Publié le 19/10/2025 13:25:00. Malgré une météo capricieuse, le gazon généreux du Perth Stadium a servi de catalyseur à une victoire australienne sans appel face à l’Inde. Cette performance sur un terrain rapide et rebondissant offre un avant-goût prometteur pour les prochains Ashes.
- La qualité du terrain a rappelé l’importance des surfaces « vivantes » pour le cricket australien.
- Les lanceurs australiens, même privés de leurs stars, ont fait parler la poudre face à une attaque indienne en difficulté.
- Une affluence record pour un match de l’Inde dans l’Ouest australien témoigne de l’engouement croissant.
Alors que le temps menaçait de transformer la rencontre en une affaire plus longue, la pelouse de Perth a joué son rôle, offrant aux lanceurs australiens Josh Hazlewood et Mitchell Starc un terrain de jeu idéal. Le duo, même en l’absence de Pat Cummins, Mitchell Johnson et Josh Hazlewood, a su exploiter le rebond et le mouvement pour mettre l’équipe indienne sous pression dès le début. Les wickets prématurés de Rohit Sharma et Virat Kohli ont scellé le sort du match avant même que la pluie ne fasse une brève apparition, transformant la fin de rencontre en une formalité.
En l’absence des habituels titulaires, le capitaine australien Mitch Marsh (46 non éliminé) et le jeune receveur Josh Philippe (37) ont aisément conclu la rencontre, assurant la victoire de l’Australie avec 29 balles restantes et sept guichets d’avance. L’affluence de 42 423 spectateurs au Perth Stadium a marqué un record pour un match de l’Inde dans cette région, soulignant l’attrait de voir jouer les meilleurs. Du point de vue de Cricket Australia, le chiffre le plus important était sans doute le « 15 », synonyme du nombre d’overs joués avant la pluie, suffisant pour éviter les remboursements induits par les intempéries.
Le parcours de l’Inde a été semé d’embûches. Le capitaine Shubman Gill n’a pu que regarder la balle filant dans les gants de Philippe sur un premier lancer de Nathan Ellis (1-29). La manière dont Josh Hazlewood s’est débarrassé de Shreyas Iyer, un joueur souvent comparé aux agressifs « Bazballers » anglais, a particulièrement illustré la difficulté de jouer sur un tel terrain. Ces conditions rappellent que les Anglais, qui affronteront l’Australie pour les Ashes à partir du 21 novembre, auront eux aussi des terrains potentiellement « caractériels » à affronter, notamment lors de leur match de préparation à Lilac Hill.
La série de wickets consécutifs, tombant à 4-45, met en lumière les défis logistiques et d’adaptation du calendrier international. Pour de nombreux joueurs indiens, il s’agissait de passer d’un terrain lent et tournant en Inde à une surface rapide et rebondissante en Australie en l’espace de quelques jours. La pluie a également eu un impact sur le calcul du score selon la méthode DLS (Duckworth-Lewis-Stern).

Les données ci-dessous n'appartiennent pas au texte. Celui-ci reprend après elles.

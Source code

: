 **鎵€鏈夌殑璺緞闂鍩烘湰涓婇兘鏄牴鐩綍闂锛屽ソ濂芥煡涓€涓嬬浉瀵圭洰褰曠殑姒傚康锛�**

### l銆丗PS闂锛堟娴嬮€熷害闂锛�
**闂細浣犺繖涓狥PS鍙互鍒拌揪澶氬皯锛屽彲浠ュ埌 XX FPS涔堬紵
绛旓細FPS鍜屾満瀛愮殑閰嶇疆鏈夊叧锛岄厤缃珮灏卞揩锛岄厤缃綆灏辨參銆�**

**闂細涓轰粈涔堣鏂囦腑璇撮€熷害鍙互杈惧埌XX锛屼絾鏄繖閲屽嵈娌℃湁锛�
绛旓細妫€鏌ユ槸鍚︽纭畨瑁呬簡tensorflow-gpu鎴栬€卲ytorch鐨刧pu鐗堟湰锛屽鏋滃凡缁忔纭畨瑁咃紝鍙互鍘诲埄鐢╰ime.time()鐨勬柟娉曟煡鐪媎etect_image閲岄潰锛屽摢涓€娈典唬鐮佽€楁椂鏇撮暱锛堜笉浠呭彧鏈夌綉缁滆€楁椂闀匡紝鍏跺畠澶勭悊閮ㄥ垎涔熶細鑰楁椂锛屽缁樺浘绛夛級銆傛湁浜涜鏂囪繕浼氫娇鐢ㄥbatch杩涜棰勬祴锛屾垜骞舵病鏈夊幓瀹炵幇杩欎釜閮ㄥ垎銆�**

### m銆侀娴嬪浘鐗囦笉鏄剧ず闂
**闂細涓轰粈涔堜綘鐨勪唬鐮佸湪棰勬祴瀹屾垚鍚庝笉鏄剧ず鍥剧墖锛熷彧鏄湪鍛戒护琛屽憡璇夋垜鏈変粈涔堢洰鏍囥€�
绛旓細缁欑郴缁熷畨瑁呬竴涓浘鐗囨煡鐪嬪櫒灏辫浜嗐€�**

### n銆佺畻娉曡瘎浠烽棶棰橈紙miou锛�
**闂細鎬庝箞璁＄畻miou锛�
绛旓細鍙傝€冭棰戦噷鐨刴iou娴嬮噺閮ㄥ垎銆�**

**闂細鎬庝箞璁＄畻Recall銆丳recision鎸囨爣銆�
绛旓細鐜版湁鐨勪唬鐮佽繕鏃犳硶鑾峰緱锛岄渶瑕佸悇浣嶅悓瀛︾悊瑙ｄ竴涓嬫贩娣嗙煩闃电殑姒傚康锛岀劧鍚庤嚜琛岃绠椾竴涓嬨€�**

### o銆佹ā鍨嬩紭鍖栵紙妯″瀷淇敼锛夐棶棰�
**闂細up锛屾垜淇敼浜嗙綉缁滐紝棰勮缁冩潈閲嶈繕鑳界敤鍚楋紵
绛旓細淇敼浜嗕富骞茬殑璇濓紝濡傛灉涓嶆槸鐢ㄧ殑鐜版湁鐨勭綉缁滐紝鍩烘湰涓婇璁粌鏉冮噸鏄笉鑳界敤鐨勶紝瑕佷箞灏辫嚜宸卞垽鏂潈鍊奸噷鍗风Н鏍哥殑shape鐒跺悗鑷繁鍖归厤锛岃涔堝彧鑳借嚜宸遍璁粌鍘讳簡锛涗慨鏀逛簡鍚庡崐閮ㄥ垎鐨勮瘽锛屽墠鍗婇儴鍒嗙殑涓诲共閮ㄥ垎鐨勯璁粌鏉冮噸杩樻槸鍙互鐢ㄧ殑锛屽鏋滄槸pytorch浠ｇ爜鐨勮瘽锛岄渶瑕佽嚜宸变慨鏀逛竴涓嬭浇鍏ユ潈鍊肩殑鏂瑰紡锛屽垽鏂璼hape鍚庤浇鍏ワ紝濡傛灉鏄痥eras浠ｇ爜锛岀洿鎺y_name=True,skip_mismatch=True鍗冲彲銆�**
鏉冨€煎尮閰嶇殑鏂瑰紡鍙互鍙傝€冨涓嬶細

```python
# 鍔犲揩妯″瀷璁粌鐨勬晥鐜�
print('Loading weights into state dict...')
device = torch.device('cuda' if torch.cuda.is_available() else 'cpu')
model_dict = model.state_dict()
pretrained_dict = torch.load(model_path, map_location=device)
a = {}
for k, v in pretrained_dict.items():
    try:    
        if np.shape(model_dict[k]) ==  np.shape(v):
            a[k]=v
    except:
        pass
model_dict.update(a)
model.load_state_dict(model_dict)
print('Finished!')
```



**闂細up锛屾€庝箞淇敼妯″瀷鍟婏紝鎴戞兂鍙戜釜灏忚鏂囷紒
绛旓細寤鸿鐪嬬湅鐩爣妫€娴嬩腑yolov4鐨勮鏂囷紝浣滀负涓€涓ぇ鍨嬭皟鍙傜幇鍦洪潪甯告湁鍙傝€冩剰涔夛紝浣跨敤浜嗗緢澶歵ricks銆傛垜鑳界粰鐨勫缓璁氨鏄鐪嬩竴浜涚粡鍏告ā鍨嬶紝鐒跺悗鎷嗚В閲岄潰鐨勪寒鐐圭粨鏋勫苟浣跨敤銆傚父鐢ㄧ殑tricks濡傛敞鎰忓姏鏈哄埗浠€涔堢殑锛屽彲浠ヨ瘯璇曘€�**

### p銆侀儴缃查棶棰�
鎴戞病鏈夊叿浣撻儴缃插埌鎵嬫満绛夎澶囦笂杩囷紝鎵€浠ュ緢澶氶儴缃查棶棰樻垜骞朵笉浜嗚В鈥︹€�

Malgré le score final, KL Rahul et Axar Patel ont montré une certaine résilience, s’arrêtant à cinq points de l’objectif. Matt Kuhnemann a également fait preuve d’adresse avec ses quatre overs (2-26), malgré quelques six marqués par Nitish Reddy. Côté indien, Arshdeep Singh a fait sentir sa présence avec un nouveau swing et un rebond impressionnant, piégeant Travis Head. Mohammed Siraj a quant à lui frappé Marsh sur le casque, mais le joueur, après un test de commotion concluant, a rapidement repris sa domination. Josh Philippe et Matt Renshaw, qui faisait ses débuts en ODI près de dix ans après avoir remporté un « Green Bat » (récompense pour le meilleur joueur de la saison junior), ont complété le travail.
Marsh et Renshaw pourraient avoir leur mot à dire lors des Ashes, mais l’influence la plus déterminante pour l’Australie sera sans doute la nature des terrains qui seront préparés.